You want to read something really disturbing?

Check it.

Part of me thinks it has to be a joke. There are so many things wrong with this, I don’t know where to start. First of all, I know body dysmorphic disorder (BDD), or as she calls it here, body identity integrity disorder (BIID), is a real psychological disorder. And it’s serious. Many people who suffer from anorexia and bulimia have BDD.

But this is the part that kills me:

I think BIID will stay taboo until people get together and bring it out. A hundred years ago, it was taboo to be gay in many societies, and 50 years ago the idea of transsexuals was abhorrent to most. I have tried to make the condition more understood but it is difficult to get a case out in the open by yourself.

Yeah it’s fucking TABOO to cut your limbs off because you can’t “see yourself with legs”. “To the general public, people like me are sick and strange”. I don’t think you’re strange, lady, but I do think that you are sick, that you have a psychological disorder, and that you need serious therapeutic help. Comparing what she chose to do to herself to being gay or transsexual is ridiculous and offensive.

Her husband is a complete loser for not getting her the help she SO obviously needs. And what happens when she cuts the other leg off and then decides that she can’t see herself with arms? Will he “support her decision” then, too? And what is she teaching her kids?
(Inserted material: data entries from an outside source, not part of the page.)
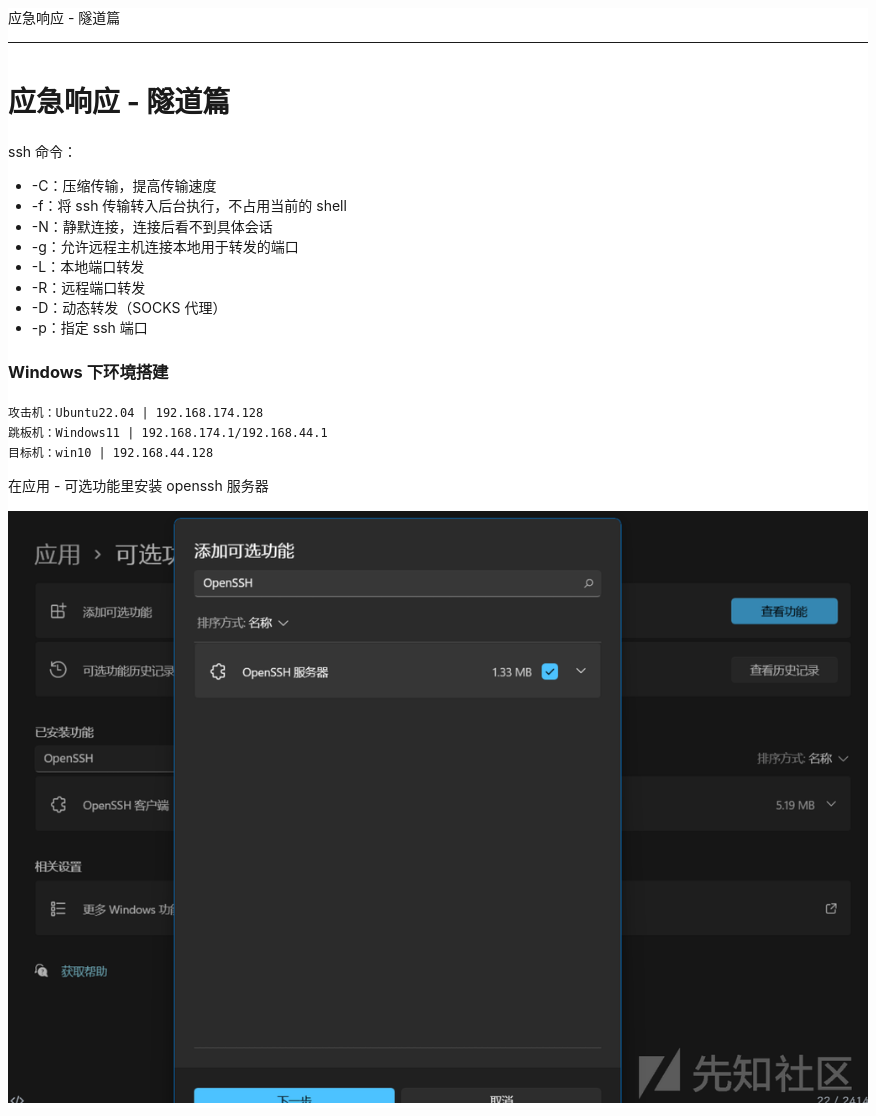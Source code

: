 
应急响应 - 隧道篇

- - -

# 应急响应 - 隧道篇

ssh 命令：

-   \-C：压缩传输，提高传输速度
-   \-f：将 ssh 传输转入后台执行，不占用当前的 shell
-   \-N：静默连接，连接后看不到具体会话
-   \-g：允许远程主机连接本地用于转发的端口
-   \-L：本地端口转发
-   \-R：远程端口转发
-   \-D：动态转发（SOCKS 代理）
-   \-p：指定 ssh 端口

### Windows 下环境搭建

```plain
攻击机：Ubuntu22.04 | 192.168.174.128
跳板机：Windows11 | 192.168.174.1/192.168.44.1
目标机：win10 | 192.168.44.128
```

在应用 - 可选功能里安装 openssh 服务器

[![](assets/1709530725-222427904cd9f921b735b5f449e683ab.png)](https://xzfile.aliyuncs.com/media/upload/picture/20240301150732-5f6a8ce2-d79a-1.png)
I’m usually of the opinion that whatever makes you happy, as long as it doesn’t hurt yourself or anyone else, is OK, but sorry, this crosses the line for me. I’m angry that the people around her didn’t do more to stop her. And it pisses me off that she seems to think she’s some amazing strong person for finally accomplishing her “goal” (“I am that kind of person - I never fail.”). You’re a piece of work, for sure, lady, but nothing about you is admirable.